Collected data
+===+

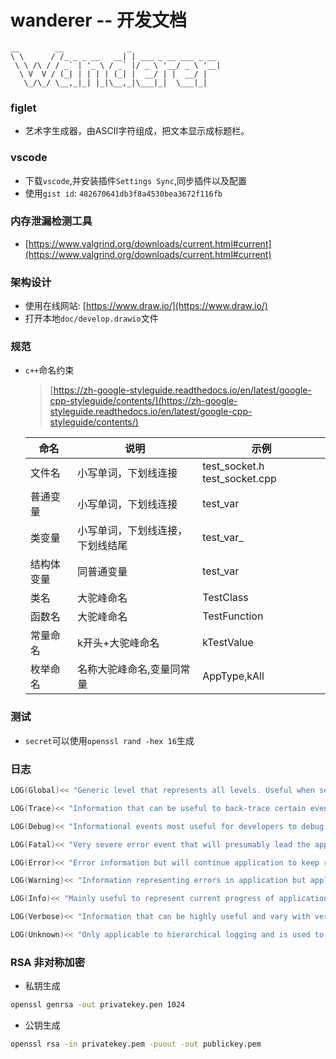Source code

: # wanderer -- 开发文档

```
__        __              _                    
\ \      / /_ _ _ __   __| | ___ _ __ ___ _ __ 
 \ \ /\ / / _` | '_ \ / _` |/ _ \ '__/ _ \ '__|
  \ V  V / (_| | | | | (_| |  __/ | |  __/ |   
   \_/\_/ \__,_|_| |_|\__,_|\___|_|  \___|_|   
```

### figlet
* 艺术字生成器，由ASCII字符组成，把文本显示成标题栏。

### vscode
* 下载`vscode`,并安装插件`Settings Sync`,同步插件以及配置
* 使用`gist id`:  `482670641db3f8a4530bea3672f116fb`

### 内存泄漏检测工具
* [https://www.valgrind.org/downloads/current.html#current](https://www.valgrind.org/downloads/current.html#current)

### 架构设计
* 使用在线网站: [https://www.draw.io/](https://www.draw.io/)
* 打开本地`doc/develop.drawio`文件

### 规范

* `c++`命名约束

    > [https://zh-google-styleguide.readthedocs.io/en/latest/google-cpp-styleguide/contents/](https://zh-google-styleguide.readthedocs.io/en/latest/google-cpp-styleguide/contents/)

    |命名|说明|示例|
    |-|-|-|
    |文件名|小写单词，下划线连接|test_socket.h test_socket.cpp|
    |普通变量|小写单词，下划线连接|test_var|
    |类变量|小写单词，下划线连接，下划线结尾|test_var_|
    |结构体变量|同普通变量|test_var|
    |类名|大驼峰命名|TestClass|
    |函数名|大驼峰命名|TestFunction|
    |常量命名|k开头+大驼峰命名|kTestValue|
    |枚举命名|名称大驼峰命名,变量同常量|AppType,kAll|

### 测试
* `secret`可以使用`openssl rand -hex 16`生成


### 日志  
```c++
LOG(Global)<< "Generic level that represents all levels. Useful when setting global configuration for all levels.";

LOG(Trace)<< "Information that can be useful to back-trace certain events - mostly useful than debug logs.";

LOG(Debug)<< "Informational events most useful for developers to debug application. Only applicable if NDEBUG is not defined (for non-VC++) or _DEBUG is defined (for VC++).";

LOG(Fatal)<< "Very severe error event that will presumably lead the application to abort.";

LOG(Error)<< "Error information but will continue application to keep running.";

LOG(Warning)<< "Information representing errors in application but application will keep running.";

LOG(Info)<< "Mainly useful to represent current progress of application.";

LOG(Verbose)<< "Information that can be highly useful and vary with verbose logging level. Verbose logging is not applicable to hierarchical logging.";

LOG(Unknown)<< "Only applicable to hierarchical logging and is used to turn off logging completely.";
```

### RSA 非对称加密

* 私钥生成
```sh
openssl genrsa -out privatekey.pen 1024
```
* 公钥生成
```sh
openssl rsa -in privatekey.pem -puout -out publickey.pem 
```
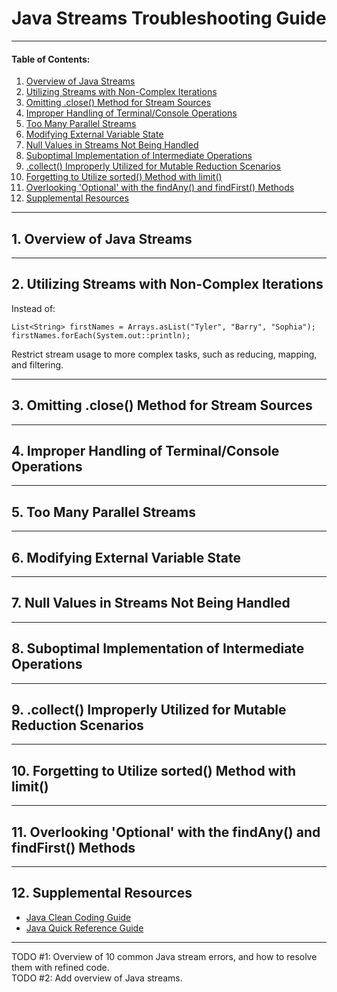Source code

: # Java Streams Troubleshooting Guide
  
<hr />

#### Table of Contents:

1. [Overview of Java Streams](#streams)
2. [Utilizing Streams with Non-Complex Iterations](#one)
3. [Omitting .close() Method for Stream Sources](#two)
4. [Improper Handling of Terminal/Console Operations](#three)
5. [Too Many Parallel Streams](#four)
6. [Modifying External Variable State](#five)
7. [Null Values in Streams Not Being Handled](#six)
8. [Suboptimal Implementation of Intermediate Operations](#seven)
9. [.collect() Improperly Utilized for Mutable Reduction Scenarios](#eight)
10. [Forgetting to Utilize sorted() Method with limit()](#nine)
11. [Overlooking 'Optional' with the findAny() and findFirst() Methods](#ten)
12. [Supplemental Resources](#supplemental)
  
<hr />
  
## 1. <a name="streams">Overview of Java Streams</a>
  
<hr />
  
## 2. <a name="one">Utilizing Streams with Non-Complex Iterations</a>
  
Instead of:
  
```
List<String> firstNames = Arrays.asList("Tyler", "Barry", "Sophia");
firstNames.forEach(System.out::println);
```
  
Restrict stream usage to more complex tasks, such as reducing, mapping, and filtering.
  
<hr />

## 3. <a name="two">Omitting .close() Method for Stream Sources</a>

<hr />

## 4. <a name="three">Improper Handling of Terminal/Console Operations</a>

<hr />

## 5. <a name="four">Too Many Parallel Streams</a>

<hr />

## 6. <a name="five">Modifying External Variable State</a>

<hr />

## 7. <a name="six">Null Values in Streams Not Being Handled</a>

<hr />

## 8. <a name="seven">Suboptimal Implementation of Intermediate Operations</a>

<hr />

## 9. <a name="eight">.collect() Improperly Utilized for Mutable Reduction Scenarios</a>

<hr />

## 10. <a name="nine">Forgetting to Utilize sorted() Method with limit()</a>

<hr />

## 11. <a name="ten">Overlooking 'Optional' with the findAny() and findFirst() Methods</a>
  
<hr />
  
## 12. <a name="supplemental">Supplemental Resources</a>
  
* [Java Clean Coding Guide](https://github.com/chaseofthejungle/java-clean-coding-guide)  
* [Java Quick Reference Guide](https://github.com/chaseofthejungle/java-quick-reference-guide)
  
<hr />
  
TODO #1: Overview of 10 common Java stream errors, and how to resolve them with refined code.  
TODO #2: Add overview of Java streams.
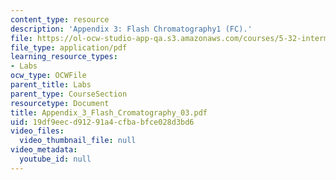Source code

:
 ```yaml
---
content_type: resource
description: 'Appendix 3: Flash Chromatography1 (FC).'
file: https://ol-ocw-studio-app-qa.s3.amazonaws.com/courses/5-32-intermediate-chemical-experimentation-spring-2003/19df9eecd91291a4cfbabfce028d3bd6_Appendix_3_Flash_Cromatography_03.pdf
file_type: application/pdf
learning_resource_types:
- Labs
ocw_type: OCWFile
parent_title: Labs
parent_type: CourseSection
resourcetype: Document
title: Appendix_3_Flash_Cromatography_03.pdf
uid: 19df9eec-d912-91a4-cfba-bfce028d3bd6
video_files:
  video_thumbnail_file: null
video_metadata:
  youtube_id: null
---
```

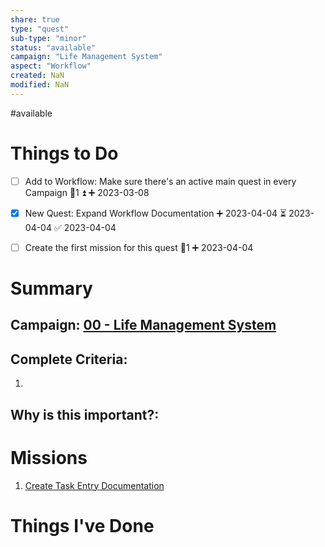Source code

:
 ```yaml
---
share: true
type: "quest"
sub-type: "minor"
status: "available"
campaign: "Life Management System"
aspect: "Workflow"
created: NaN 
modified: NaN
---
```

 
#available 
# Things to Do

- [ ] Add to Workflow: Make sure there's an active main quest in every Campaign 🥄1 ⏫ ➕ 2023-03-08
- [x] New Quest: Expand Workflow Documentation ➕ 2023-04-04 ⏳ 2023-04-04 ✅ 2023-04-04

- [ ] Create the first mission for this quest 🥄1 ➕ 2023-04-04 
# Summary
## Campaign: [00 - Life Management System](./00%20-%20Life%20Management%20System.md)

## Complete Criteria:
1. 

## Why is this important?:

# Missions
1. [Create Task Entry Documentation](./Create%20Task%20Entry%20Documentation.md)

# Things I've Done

+===+

Would you transcribe each of the entries exactly, skipping the pictures?

Source code

: # wanderer -- 开发文档

```
__        __              _                    
\ \      / /_ _ _ __   __| | ___ _ __ ___ _ __ 
 \ \ /\ / / _` | '_ \ / _` |/ _ \ '__/ _ \ '__|
  \ V  V / (_| | | | | (_| |  __/ | |  __/ |   
   \_/\_/ \__,_|_| |_|\__,_|\___|_|  \___|_|   
```

### figlet
* 艺术字生成器，由ASCII字符组成，把文本显示成标题栏。

### vscode
* 下载`vscode`,并安装插件`Settings Sync`,同步插件以及配置
* 使用`gist id`:  `482670641db3f8a4530bea3672f116fb`

### 内存泄漏检测工具
* [https://www.valgrind.org/downloads/current.html#current](https://www.valgrind.org/downloads/current.html#current)

### 架构设计
* 使用在线网站: [https://www.draw.io/](https://www.draw.io/)
* 打开本地`doc/develop.drawio`文件

### 规范

* `c++`命名约束

    > [https://zh-google-styleguide.readthedocs.io/en/latest/google-cpp-styleguide/contents/](https://zh-google-styleguide.readthedocs.io/en/latest/google-cpp-styleguide/contents/)

    |命名|说明|示例|
    |-|-|-|
    |文件名|小写单词，下划线连接|test_socket.h test_socket.cpp|
    |普通变量|小写单词，下划线连接|test_var|
    |类变量|小写单词，下划线连接，下划线结尾|test_var_|
    |结构体变量|同普通变量|test_var|
    |类名|大驼峰命名|TestClass|
    |函数名|大驼峰命名|TestFunction|
    |常量命名|k开头+大驼峰命名|kTestValue|
    |枚举命名|名称大驼峰命名,变量同常量|AppType,kAll|

### 测试
* `secret`可以使用`openssl rand -hex 16`生成


### 日志  
```c++
LOG(Global)<< "Generic level that represents all levels. Useful when setting global configuration for all levels.";

LOG(Trace)<< "Information that can be useful to back-trace certain events - mostly useful than debug logs.";

LOG(Debug)<< "Informational events most useful for developers to debug application. Only applicable if NDEBUG is not defined (for non-VC++) or _DEBUG is defined (for VC++).";

LOG(Fatal)<< "Very severe error event that will presumably lead the application to abort.";

LOG(Error)<< "Error information but will continue application to keep running.";

LOG(Warning)<< "Information representing errors in application but application will keep running.";

LOG(Info)<< "Mainly useful to represent current progress of application.";

LOG(Verbose)<< "Information that can be highly useful and vary with verbose logging level. Verbose logging is not applicable to hierarchical logging.";

LOG(Unknown)<< "Only applicable to hierarchical logging and is used to turn off logging completely.";
```

### RSA 非对称加密

* 私钥生成
```sh
openssl genrsa -out privatekey.pen 1024
```
* 公钥生成
```sh
openssl rsa -in privatekey.pem -puout -out publickey.pem 
```
Source code

: # Java Streams Troubleshooting Guide
  
<hr />

#### Table of Contents:

1. [Overview of Java Streams](#streams)
2. [Utilizing Streams with Non-Complex Iterations](#one)
3. [Omitting .close() Method for Stream Sources](#two)
4. [Improper Handling of Terminal/Console Operations](#three)
5. [Too Many Parallel Streams](#four)
6. [Modifying External Variable State](#five)
7. [Null Values in Streams Not Being Handled](#six)
8. [Suboptimal Implementation of Intermediate Operations](#seven)
9. [.collect() Improperly Utilized for Mutable Reduction Scenarios](#eight)
10. [Forgetting to Utilize sorted() Method with limit()](#nine)
11. [Overlooking 'Optional' with the findAny() and findFirst() Methods](#ten)
12. [Supplemental Resources](#supplemental)
  
<hr />
  
## 1. <a name="streams">Overview of Java Streams</a>
  
<hr />
  
## 2. <a name="one">Utilizing Streams with Non-Complex Iterations</a>
  
Instead of:
  
```
List<String> firstNames = Arrays.asList("Tyler", "Barry", "Sophia");
firstNames.forEach(System.out::println);
```
  
Restrict stream usage to more complex tasks, such as reducing, mapping, and filtering.
  
<hr />

## 3. <a name="two">Omitting .close() Method for Stream Sources</a>

<hr />

## 4. <a name="three">Improper Handling of Terminal/Console Operations</a>

<hr />

## 5. <a name="four">Too Many Parallel Streams</a>

<hr />

## 6. <a name="five">Modifying External Variable State</a>

<hr />

## 7. <a name="six">Null Values in Streams Not Being Handled</a>

<hr />

## 8. <a name="seven">Suboptimal Implementation of Intermediate Operations</a>

<hr />

## 9. <a name="eight">.collect() Improperly Utilized for Mutable Reduction Scenarios</a>

<hr />

## 10. <a name="nine">Forgetting to Utilize sorted() Method with limit()</a>

<hr />

## 11. <a name="ten">Overlooking 'Optional' with the findAny() and findFirst() Methods</a>
  
<hr />
  
## 12. <a name="supplemental">Supplemental Resources</a>
  
* [Java Clean Coding Guide](https://github.com/chaseofthejungle/java-clean-coding-guide)  
* [Java Quick Reference Guide](https://github.com/chaseofthejungle/java-quick-reference-guide)
  
<hr />
  
TODO #1: Overview of 10 common Java stream errors, and how to resolve them with refined code.  
TODO #2: Add overview of Java streams.
Source code

:
 ```yaml
---
content_type: resource
description: 'Appendix 3: Flash Chromatography1 (FC).'
file: https://ol-ocw-studio-app-qa.s3.amazonaws.com/courses/5-32-intermediate-chemical-experimentation-spring-2003/19df9eecd91291a4cfbabfce028d3bd6_Appendix_3_Flash_Cromatography_03.pdf
file_type: application/pdf
learning_resource_types:
- Labs
ocw_type: OCWFile
parent_title: Labs
parent_type: CourseSection
resourcetype: Document
title: Appendix_3_Flash_Cromatography_03.pdf
uid: 19df9eec-d912-91a4-cfba-bfce028d3bd6
video_files:
  video_thumbnail_file: null
video_metadata:
  youtube_id: null
---
```

Source code

:
 ```yaml
---
share: true
type: "quest"
sub-type: "minor"
status: "available"
campaign: "Life Management System"
aspect: "Workflow"
created: NaN 
modified: NaN
---
```

 
#available 
# Things to Do

- [ ] Add to Workflow: Make sure there's an active main quest in every Campaign 🥄1 ⏫ ➕ 2023-03-08
- [x] New Quest: Expand Workflow Documentation ➕ 2023-04-04 ⏳ 2023-04-04 ✅ 2023-04-04

- [ ] Create the first mission for this quest 🥄1 ➕ 2023-04-04 
# Summary
## Campaign: [00 - Life Management System](./00%20-%20Life%20Management%20System.md)

## Complete Criteria:
1. 

## Why is this important?:

# Missions
1. [Create Task Entry Documentation](./Create%20Task%20Entry%20Documentation.md)

# Things I've Done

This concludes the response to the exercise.